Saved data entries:

——

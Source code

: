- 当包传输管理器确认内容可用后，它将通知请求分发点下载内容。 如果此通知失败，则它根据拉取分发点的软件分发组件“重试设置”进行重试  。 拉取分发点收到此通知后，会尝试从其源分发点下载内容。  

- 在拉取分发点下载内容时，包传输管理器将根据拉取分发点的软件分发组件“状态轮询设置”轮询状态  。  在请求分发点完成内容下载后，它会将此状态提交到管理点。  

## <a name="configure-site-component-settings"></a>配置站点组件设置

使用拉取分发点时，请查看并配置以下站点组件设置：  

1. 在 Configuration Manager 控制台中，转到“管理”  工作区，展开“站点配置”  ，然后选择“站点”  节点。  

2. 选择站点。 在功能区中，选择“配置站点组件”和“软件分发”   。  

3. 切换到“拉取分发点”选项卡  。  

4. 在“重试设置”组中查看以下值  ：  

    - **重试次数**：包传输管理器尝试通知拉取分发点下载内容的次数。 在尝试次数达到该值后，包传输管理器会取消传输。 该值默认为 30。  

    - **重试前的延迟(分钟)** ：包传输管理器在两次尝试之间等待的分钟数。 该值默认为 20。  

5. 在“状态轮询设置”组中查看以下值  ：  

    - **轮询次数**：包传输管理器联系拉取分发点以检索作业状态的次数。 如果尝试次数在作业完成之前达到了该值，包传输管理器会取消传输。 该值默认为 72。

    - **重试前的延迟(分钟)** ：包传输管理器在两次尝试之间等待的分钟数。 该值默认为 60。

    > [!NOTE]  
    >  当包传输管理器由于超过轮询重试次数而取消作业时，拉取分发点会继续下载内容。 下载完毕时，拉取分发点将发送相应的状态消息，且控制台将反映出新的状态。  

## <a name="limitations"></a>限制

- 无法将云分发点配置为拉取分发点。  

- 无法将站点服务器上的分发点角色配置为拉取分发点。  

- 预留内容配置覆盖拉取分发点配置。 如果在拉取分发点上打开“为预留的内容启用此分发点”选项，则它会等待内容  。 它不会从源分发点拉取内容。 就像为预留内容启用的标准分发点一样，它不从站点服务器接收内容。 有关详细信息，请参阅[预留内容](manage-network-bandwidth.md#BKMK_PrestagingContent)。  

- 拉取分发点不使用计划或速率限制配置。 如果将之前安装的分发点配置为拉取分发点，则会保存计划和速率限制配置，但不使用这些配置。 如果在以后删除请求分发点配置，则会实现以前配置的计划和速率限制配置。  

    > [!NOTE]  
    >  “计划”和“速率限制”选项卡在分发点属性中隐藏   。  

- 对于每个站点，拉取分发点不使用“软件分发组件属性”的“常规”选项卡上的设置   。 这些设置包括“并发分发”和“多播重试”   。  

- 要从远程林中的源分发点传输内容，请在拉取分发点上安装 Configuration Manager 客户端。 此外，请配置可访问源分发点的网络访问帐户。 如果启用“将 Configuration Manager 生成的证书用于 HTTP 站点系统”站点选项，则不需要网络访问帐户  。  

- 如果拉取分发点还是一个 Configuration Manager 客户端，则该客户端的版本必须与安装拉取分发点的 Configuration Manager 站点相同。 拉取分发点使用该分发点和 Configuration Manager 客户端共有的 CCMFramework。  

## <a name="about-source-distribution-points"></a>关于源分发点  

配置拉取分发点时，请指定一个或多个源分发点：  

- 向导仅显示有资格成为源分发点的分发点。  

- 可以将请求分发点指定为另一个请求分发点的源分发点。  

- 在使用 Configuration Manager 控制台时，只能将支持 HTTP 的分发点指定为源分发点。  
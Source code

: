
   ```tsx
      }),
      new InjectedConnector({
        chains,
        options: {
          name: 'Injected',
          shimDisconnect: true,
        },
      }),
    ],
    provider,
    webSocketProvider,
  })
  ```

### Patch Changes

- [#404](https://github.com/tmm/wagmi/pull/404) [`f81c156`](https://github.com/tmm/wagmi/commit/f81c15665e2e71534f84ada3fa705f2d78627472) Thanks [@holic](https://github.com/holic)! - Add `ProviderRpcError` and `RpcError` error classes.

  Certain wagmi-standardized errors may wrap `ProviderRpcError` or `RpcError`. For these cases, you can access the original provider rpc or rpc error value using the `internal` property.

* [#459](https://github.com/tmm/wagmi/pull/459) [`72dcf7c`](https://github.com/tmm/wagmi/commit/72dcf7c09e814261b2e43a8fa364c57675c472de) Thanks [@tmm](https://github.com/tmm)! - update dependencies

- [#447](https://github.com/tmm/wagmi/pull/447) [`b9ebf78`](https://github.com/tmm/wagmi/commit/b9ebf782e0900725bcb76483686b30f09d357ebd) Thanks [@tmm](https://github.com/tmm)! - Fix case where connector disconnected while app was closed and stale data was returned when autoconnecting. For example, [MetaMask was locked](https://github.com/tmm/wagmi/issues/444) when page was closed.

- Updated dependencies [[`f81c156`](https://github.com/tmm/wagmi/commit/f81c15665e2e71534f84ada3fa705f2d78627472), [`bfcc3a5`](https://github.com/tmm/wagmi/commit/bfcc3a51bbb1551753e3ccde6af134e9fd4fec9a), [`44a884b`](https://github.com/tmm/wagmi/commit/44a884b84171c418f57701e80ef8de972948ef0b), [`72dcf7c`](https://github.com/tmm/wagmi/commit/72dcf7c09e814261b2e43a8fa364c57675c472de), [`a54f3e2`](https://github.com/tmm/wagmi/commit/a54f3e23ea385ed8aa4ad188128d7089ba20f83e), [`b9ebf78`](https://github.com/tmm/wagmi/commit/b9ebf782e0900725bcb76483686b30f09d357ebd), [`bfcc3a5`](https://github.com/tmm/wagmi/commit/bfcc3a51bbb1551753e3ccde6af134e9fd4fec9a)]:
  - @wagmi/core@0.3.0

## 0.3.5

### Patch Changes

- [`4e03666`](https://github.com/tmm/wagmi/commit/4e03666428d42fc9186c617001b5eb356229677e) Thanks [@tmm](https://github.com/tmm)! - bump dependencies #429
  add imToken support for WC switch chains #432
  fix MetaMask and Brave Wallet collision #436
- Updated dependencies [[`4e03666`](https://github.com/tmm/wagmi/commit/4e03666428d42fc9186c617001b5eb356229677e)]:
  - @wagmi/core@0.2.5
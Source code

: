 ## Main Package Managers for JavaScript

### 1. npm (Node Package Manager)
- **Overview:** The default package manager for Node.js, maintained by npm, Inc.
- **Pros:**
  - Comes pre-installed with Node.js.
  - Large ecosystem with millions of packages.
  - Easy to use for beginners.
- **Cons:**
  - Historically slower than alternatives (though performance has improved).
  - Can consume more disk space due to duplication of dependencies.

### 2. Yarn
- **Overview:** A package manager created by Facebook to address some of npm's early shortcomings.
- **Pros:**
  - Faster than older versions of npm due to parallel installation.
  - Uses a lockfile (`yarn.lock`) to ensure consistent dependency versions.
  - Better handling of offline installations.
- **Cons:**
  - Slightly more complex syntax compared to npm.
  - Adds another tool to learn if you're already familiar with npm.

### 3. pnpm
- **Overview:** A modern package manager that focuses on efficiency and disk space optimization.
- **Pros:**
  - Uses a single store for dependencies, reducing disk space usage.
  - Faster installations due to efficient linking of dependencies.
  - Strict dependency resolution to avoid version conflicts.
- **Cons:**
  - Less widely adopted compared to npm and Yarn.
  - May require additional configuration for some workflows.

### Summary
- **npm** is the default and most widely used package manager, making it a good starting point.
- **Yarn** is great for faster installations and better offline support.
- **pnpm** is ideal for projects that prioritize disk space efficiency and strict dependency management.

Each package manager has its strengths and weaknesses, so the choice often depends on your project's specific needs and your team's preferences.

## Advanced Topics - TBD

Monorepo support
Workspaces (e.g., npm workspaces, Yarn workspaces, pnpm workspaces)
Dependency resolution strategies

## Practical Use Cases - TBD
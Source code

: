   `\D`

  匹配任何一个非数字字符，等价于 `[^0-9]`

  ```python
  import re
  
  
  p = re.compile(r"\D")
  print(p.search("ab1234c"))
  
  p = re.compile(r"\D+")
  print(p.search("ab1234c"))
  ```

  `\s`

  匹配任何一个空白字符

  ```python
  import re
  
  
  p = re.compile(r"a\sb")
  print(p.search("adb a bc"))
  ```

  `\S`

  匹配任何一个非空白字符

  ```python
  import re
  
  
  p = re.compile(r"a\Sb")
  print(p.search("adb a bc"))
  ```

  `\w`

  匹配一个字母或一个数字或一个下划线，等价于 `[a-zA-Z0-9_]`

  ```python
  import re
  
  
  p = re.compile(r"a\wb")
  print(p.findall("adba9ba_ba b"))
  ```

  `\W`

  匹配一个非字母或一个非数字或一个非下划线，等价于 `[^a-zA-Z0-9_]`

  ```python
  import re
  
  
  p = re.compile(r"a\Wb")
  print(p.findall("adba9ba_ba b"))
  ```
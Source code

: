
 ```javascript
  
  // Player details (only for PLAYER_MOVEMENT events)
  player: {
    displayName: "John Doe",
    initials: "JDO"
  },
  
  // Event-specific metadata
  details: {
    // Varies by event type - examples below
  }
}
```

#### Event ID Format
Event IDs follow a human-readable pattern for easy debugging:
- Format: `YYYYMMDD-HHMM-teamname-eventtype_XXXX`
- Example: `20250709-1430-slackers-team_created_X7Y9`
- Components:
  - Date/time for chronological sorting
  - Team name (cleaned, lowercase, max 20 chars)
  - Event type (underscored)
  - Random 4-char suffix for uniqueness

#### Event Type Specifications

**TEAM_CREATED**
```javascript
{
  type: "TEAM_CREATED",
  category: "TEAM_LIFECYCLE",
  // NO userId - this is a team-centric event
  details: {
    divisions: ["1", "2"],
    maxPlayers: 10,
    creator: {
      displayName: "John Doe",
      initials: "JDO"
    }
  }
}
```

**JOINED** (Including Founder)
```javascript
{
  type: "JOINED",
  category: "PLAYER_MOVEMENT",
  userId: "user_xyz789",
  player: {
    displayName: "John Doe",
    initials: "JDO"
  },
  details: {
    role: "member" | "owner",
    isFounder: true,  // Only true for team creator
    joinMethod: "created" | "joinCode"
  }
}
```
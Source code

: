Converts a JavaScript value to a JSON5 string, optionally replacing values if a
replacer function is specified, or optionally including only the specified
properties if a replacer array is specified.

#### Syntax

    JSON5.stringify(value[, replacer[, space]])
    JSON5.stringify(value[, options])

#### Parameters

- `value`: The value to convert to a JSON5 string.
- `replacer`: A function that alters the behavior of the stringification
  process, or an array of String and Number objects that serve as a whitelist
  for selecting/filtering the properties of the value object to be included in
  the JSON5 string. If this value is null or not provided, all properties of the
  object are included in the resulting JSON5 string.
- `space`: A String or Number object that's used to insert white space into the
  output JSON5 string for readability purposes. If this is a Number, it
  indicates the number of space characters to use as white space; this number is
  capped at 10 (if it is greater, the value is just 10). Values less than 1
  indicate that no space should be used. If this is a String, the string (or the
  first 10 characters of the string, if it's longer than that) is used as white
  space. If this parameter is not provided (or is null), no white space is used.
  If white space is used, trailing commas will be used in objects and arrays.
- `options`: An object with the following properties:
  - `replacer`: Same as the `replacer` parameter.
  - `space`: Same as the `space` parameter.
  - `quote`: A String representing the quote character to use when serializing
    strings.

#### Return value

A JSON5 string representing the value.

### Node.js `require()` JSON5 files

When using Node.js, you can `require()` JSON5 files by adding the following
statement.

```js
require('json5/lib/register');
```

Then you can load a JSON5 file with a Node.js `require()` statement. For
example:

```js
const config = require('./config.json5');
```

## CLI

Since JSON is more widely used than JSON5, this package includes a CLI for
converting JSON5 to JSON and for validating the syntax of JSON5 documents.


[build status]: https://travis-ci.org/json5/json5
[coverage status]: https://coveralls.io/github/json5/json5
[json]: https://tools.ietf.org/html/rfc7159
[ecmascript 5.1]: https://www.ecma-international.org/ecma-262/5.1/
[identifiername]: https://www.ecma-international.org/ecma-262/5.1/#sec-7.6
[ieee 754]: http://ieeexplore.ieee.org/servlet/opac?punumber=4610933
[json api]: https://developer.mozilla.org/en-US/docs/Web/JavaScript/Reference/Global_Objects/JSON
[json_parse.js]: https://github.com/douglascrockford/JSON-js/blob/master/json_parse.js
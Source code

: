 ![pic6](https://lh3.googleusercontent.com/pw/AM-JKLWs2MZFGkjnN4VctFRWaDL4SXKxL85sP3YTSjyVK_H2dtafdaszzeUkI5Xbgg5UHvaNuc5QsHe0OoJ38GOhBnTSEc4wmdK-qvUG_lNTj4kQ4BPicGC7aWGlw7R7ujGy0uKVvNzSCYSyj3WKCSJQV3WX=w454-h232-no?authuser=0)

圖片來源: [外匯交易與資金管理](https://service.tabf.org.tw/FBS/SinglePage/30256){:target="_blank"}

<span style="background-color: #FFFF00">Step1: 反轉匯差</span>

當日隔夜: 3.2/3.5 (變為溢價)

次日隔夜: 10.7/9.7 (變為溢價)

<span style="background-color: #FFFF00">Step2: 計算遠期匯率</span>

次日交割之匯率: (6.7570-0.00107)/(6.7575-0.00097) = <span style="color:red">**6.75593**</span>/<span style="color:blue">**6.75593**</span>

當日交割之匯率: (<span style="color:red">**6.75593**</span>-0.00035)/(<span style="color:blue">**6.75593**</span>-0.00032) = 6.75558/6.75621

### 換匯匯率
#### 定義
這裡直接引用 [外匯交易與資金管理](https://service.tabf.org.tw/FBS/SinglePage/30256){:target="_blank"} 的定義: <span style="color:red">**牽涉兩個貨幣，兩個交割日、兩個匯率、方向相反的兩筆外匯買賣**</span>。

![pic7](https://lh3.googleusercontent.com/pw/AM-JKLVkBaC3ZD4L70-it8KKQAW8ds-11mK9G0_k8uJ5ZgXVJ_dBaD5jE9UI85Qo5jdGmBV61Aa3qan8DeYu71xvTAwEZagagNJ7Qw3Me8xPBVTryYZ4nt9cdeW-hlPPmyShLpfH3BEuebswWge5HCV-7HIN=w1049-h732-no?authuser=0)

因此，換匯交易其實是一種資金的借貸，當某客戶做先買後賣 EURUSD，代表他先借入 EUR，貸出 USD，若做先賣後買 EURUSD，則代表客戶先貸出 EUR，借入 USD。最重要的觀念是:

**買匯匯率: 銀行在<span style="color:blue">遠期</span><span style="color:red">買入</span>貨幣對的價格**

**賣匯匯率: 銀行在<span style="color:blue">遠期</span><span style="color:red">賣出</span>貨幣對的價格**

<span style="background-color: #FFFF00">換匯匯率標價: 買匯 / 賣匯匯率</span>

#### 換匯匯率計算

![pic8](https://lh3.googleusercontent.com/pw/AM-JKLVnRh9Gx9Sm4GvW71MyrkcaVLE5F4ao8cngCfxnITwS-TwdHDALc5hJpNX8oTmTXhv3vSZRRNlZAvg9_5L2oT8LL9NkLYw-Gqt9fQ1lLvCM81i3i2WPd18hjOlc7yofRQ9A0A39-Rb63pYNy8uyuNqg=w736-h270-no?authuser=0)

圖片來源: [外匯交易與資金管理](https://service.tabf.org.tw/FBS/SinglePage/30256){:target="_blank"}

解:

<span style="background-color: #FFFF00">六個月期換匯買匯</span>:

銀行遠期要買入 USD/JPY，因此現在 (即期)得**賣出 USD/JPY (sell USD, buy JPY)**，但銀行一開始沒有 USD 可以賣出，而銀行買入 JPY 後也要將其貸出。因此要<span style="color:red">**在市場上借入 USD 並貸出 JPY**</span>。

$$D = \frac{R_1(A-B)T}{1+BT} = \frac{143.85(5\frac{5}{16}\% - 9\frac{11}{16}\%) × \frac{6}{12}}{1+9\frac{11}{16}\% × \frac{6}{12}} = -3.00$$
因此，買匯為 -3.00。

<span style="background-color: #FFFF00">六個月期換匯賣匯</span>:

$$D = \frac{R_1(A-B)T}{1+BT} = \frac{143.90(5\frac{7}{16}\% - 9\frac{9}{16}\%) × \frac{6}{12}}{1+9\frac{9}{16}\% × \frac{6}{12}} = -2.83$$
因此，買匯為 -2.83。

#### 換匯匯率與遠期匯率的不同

——

Work task: Each line above with the string "包传输管理器在两次尝试之间等待的分钟数" should be reported in full.

Answer box:
    - **重试前的延迟(分钟)** ：包传输管理器在两次尝试之间等待的分钟数。 该值默认为 20。  
    - **重试前的延迟(分钟)** ：包传输管理器在两次尝试之间等待的分钟数。 该值默认为 60。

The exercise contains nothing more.